--- DATA FOR PROCESSING Enclosed Below ---

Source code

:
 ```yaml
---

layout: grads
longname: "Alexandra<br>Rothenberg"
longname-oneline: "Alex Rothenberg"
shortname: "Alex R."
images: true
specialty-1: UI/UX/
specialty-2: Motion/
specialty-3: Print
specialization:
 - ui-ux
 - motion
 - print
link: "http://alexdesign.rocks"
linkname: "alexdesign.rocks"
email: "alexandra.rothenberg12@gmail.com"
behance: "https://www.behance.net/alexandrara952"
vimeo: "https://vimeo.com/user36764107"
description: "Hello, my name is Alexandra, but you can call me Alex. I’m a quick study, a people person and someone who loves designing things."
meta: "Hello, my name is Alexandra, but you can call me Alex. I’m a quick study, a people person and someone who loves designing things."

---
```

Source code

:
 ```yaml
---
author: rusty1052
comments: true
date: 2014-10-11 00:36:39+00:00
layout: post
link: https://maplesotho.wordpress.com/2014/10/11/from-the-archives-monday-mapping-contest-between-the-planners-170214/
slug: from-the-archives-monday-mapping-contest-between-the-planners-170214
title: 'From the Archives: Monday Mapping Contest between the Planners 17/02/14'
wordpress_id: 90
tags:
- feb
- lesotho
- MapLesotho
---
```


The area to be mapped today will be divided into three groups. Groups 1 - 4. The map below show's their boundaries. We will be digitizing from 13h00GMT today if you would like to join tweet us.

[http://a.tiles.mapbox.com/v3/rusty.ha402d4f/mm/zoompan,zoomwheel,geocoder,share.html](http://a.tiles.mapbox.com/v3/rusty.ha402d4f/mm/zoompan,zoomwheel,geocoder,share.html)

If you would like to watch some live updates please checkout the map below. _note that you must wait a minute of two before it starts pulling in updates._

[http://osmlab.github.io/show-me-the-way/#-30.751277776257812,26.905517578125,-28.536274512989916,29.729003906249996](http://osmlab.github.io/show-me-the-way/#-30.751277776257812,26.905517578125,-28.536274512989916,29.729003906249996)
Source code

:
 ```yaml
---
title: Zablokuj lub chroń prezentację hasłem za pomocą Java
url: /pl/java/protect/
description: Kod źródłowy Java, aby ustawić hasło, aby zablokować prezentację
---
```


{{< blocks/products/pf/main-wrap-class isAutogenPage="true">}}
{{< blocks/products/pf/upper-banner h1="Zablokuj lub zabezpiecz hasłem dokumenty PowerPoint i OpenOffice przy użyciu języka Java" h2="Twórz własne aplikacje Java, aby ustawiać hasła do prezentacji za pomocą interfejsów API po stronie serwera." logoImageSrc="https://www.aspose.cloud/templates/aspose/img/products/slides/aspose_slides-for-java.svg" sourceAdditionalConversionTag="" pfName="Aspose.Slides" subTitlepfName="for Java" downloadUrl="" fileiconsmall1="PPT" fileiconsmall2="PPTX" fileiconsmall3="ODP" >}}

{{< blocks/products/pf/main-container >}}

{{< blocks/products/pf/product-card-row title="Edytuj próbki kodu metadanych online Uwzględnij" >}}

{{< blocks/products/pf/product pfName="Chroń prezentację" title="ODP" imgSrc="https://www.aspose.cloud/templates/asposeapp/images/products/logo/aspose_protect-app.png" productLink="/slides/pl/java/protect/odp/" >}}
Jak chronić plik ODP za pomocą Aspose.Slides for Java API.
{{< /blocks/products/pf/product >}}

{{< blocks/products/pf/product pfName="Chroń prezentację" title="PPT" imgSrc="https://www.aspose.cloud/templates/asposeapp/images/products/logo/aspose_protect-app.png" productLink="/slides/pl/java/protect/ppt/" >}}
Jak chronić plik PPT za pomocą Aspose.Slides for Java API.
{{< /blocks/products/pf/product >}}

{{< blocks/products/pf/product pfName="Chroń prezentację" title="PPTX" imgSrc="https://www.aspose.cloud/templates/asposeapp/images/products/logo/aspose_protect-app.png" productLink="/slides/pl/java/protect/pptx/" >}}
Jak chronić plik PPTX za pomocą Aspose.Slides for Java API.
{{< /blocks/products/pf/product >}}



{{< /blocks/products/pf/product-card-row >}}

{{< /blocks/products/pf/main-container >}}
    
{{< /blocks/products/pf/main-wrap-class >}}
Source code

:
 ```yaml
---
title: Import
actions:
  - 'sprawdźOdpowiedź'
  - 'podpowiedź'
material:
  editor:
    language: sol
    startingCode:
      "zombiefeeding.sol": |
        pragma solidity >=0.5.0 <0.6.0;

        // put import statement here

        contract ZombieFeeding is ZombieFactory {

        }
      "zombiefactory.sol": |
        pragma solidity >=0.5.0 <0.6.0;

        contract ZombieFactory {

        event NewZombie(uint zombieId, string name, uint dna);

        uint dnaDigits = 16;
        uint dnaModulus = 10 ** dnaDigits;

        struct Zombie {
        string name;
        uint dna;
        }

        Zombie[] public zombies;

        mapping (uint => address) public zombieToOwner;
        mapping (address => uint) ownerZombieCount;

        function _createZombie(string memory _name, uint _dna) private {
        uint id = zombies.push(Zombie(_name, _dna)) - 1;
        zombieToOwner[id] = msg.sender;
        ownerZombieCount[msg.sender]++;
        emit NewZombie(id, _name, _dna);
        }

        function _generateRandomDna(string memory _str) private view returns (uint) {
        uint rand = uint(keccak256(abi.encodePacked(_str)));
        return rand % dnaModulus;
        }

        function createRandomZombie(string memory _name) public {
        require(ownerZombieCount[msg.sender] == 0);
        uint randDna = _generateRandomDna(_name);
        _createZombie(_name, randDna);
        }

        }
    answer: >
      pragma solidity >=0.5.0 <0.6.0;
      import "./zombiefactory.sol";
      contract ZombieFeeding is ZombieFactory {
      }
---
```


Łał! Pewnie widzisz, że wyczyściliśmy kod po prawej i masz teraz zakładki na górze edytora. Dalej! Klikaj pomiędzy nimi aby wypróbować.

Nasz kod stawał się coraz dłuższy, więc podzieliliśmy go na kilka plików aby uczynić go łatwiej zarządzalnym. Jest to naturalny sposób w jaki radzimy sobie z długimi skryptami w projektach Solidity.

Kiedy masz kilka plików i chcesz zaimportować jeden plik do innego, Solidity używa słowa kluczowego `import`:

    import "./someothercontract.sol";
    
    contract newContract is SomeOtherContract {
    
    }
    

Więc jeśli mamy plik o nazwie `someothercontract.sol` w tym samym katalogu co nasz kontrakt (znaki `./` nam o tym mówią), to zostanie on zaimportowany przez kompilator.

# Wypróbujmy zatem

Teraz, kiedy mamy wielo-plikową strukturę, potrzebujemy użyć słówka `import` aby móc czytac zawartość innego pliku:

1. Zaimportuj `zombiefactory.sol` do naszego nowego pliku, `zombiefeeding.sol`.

--- End of Enclosed DATA FOR PROCESSING ---

-- WORK REQUEST --
Each record above needs to be set down again, word for word.

-- RESPONSE AREA --
Source code

:
 ```yaml
---

layout: grads
longname: "Alexandra<br>Rothenberg"
longname-oneline: "Alex Rothenberg"
shortname: "Alex R."
images: true
specialty-1: UI/UX/
specialty-2: Motion/
specialty-3: Print
specialization:
 - ui-ux
 - motion
 - print
link: "http://alexdesign.rocks"
linkname: "alexdesign.rocks"
email: "alexandra.rothenberg12@gmail.com"
behance: "https://www.behance.net/alexandrara952"
vimeo: "https://vimeo.com/user36764107"
description: "Hello, my name is Alexandra, but you can call me Alex. I’m a quick study, a people person and someone who loves designing things."
meta: "Hello, my name is Alexandra, but you can call me Alex. I’m a quick study, a people person and someone who loves designing things."

---
```

Source code

:
 ```yaml
---
author: rusty1052
comments: true
date: 2014-10-11 00:36:39+00:00
layout: post
link: https://maplesotho.wordpress.com/2014/10/11/from-the-archives-monday-mapping-contest-between-the-planners-170214/
slug: from-the-archives-monday-mapping-contest-between-the-planners-170214
title: 'From the Archives: Monday Mapping Contest between the Planners 17/02/14'
wordpress_id: 90
tags:
- feb
- lesotho
- MapLesotho
---
```


The area to be mapped today will be divided into three groups. Groups 1 - 4. The map below show's their boundaries. We will be digitizing from 13h00GMT today if you would like to join tweet us.

[http://a.tiles.mapbox.com/v3/rusty.ha402d4f/mm/zoompan,zoomwheel,geocoder,share.html](http://a.tiles.mapbox.com/v3/rusty.ha402d4f/mm/zoompan,zoomwheel,geocoder,share.html)

If you would like to watch some live updates please checkout the map below. _note that you must wait a minute of two before it starts pulling in updates._

[http://osmlab.github.io/show-me-the-way/#-30.751277776257812,26.905517578125,-28.536274512989916,29.729003906249996](http://osmlab.github.io/show-me-the-way/#-30.751277776257812,26.905517578125,-28.536274512989916,29.729003906249996)
Source code

:
 ```yaml
---
title: Zablokuj lub chroń prezentację hasłem za pomocą Java
url: /pl/java/protect/
description: Kod źródłowy Java, aby ustawić hasło, aby zablokować prezentację
---
```


{{< blocks/products/pf/main-wrap-class isAutogenPage="true">}}
{{< blocks/products/pf/upper-banner h1="Zablokuj lub zabezpiecz hasłem dokumenty PowerPoint i OpenOffice przy użyciu języka Java" h2="Twórz własne aplikacje Java, aby ustawiać hasła do prezentacji za pomocą interfejsów API po stronie serwera." logoImageSrc="https://www.aspose.cloud/templates/aspose/img/products/slides/aspose_slides-for-java.svg" sourceAdditionalConversionTag="" pfName="Aspose.Slides" subTitlepfName="for Java" downloadUrl="" fileiconsmall1="PPT" fileiconsmall2="PPTX" fileiconsmall3="ODP" >}}

{{< blocks/products/pf/main-container >}}

{{< blocks/products/pf/product-card-row title="Edytuj próbki kodu metadanych online Uwzględnij" >}}

{{< blocks/products/pf/product pfName="Chroń prezentację" title="ODP" imgSrc="https://www.aspose.cloud/templates/asposeapp/images/products/logo/aspose_protect-app.png" productLink="/slides/pl/java/protect/odp/" >}}
Jak chronić plik ODP za pomocą Aspose.Slides for Java API.
{{< /blocks/products/pf/product >}}

{{< blocks/products/pf/product pfName="Chroń prezentację" title="PPT" imgSrc="https://www.aspose.cloud/templates/asposeapp/images/products/logo/aspose_protect-app.png" productLink="/slides/pl/java/protect/ppt/" >}}
Jak chronić plik PPT za pomocą Aspose.Slides for Java API.
{{< /blocks/products/pf/product >}}

{{< blocks/products/pf/product pfName="Chroń prezentację" title="PPTX" imgSrc="https://www.aspose.cloud/templates/asposeapp/images/products/logo/aspose_protect-app.png" productLink="/slides/pl/java/protect/pptx/" >}}
Jak chronić plik PPTX za pomocą Aspose.Slides for Java API.
{{< /blocks/products/pf/product >}}



{{< /blocks/products/pf/product-card-row >}}

{{< /blocks/products/pf/main-container >}}
    
{{< /blocks/products/pf/main-wrap-class >}}
Source code

:
 ```yaml
---
title: Import
actions:
  - 'sprawdźOdpowiedź'
  - 'podpowiedź'
material:
  editor:
    language: sol
    startingCode:
      "zombiefeeding.sol": |
        pragma solidity >=0.5.0 <0.6.0;

        // put import statement here

        contract ZombieFeeding is ZombieFactory {

        }
      "zombiefactory.sol": |
        pragma solidity >=0.5.0 <0.6.0;

        contract ZombieFactory {

        event NewZombie(uint zombieId, string name, uint dna);

        uint dnaDigits = 16;
        uint dnaModulus = 10 ** dnaDigits;

        struct Zombie {
        string name;
        uint dna;
        }

        Zombie[] public zombies;

        mapping (uint => address) public zombieToOwner;
        mapping (address => uint) ownerZombieCount;

        function _createZombie(string memory _name, uint _dna) private {
        uint id = zombies.push(Zombie(_name, _dna)) - 1;
        zombieToOwner[id] = msg.sender;
        ownerZombieCount[msg.sender]++;
        emit NewZombie(id, _name, _dna);
        }

        function _generateRandomDna(string memory _str) private view returns (uint) {
        uint rand = uint(keccak256(abi.encodePacked(_str)));
        return rand % dnaModulus;
        }

        function createRandomZombie(string memory _name) public {
        require(ownerZombieCount[msg.sender] == 0);
        uint randDna = _generateRandomDna(_name);
        _createZombie(_name, randDna);
        }

        }
    answer: >
      pragma solidity >=0.5.0 <0.6.0;
      import "./zombiefactory.sol";
      contract ZombieFeeding is ZombieFactory {
      }
---
```


Łał! Pewnie widzisz, że wyczyściliśmy kod po prawej i masz teraz zakładki na górze edytora. Dalej! Klikaj pomiędzy nimi aby wypróbować.

Nasz kod stawał się coraz dłuższy, więc podzieliliśmy go na kilka plików aby uczynić go łatwiej zarządzalnym. Jest to naturalny sposób w jaki radzimy sobie z długimi skryptami w projektach Solidity.

Kiedy masz kilka plików i chcesz zaimportować jeden plik do innego, Solidity używa słowa kluczowego `import`:

    import "./someothercontract.sol";
    
    contract newContract is SomeOtherContract {
    
    }
    

Więc jeśli mamy plik o nazwie `someothercontract.sol` w tym samym katalogu co nasz kontrakt (znaki `./` nam o tym mówią), to zostanie on zaimportowany przez kompilator.

# Wypróbujmy zatem

Teraz, kiedy mamy wielo-plikową strukturę, potrzebujemy użyć słówka `import` aby móc czytac zawartość innego pliku:

1. Zaimportuj `zombiefactory.sol` do naszego nowego pliku, `zombiefeeding.sol`.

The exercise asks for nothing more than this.